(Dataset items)
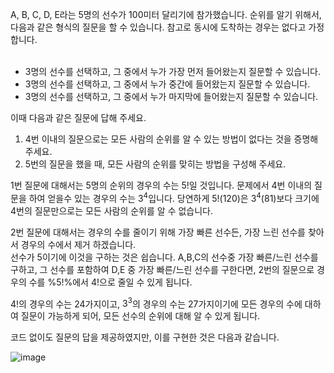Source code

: A, B, C, D, E라는 5명의 선수가 100미터 달리기에 참가했습니다. 순위를 알기 위해서, 다음과 같은 형식의 질문을 할 수 있습니다. 참고로 동시에 도착하는 경우는 없다고 가정합니다.<br><br>
- 3명의 선수를 선택하고, 그 중에서 누가 가장 먼저 들어왔는지 질문할 수 있습니다.
- 3명의 선수를 선택하고, 그 중에서 누가 중간에 들어왔는지 질문할 수 있습니다.
- 3명의 선수를 선택하고, 그 중에서 누가 마지막에 들어왔는지 질문할 수 있습니다.

이때 다음과 같은 질문에 답해 주세요.
1. 4번 이내의 질문으로는 모든 사람의 순위를 알 수 있는 방법이 없다는 것을 증명해 주세요.
2. 5번의 질문을 했을 때, 모든 사람의 순위를 맞히는 방법을 구성해 주세요.



1번 질문에 대해서는 5명의 순위의 경우의 수는 $5!$일 것입니다. 문제에서 4번 이내의 질문을 하여 얻을수 있는 경우의 수는 $3^4$입니다. 당연하게 $5!$(120)은 $3^4$(81)보다 크기에 4번의 질문만으로는 모든 사람의 순위를 알 수 없습니다.

2번 질문에 대해서는 경우의 수를 줄이기 위해 가장 빠른 선수든, 가장 느린 선수를 찾아서 경우의 수에서 제거 하겠습니다.<br> 선수가 5이기에 이것을 구하는 것은 쉽습니다. A,B,C의 선수중 가장 빠른/느린 선수를 구하고, 그 선수를 포함하여 D,E 중 가장 빠른/느린 선수를 구한다면, 2번의 질문으로 경우의 수를 %5!%에서 $4!$으로 줄일 수 있게 됩니다.<br>

$4!$의 경우의 수는 24가지이고, $3^3$의 경우의 수는 27가지이기에 모든 경우의 수에 대하여 질문이 가능하게 되어, 모든 선수의 순위에 대해 알 수 있게 됩니다.

코드 없이도 질문의 답을 제공하였지만, 이를 구현한 것은 다음과 같습니다.

![image](https://github.com/bloodmoon3929/bloodmoon3929/assets/144004857/52112e7c-d821-4de1-8f0f-b71922deb860)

» **WORK ITEM**
This task calls for the records to be copied exactly, without pictures.

» **RESPONSE BELOW**
Source code

: A, B, C, D, E라는 5명의 선수가 100미터 달리기에 참가했습니다. 순위를 알기 위해서, 다음과 같은 형식의 질문을 할 수 있습니다. 참고로 동시에 도착하는 경우는 없다고 가정합니다.<br><br>
- 3명의 선수를 선택하고, 그 중에서 누가 가장 먼저 들어왔는지 질문할 수 있습니다.
- 3명의 선수를 선택하고, 그 중에서 누가 중간에 들어왔는지 질문할 수 있습니다.
- 3명의 선수를 선택하고, 그 중에서 누가 마지막에 들어왔는지 질문할 수 있습니다.

이때 다음과 같은 질문에 답해 주세요.
1. 4번 이내의 질문으로는 모든 사람의 순위를 알 수 있는 방법이 없다는 것을 증명해 주세요.
2. 5번의 질문을 했을 때, 모든 사람의 순위를 맞히는 방법을 구성해 주세요.



1번 질문에 대해서는 5명의 순위의 경우의 수는 $5!$일 것입니다. 문제에서 4번 이내의 질문을 하여 얻을수 있는 경우의 수는 $3^4$입니다. 당연하게 $5!$(120)은 $3^4$(81)보다 크기에 4번의 질문만으로는 모든 사람의 순위를 알 수 없습니다.

2번 질문에 대해서는 경우의 수를 줄이기 위해 가장 빠른 선수든, 가장 느린 선수를 찾아서 경우의 수에서 제거 하겠습니다.<br> 선수가 5이기에 이것을 구하는 것은 쉽습니다. A,B,C의 선수중 가장 빠른/느린 선수를 구하고, 그 선수를 포함하여 D,E 중 가장 빠른/느린 선수를 구한다면, 2번의 질문으로 경우의 수를 %5!%에서 $4!$으로 줄일 수 있게 됩니다.<br>

$4!$의 경우의 수는 24가지이고, $3^3$의 경우의 수는 27가지이기에 모든 경우의 수에 대하여 질문이 가능하게 되어, 모든 선수의 순위에 대해 알 수 있게 됩니다.

코드 없이도 질문의 답을 제공하였지만, 이를 구현한 것은 다음과 같습니다.

![image](https://github.com/bloodmoon3929/bloodmoon3929/assets/144004857/52112e7c-d821-4de1-8f0f-b71922deb860)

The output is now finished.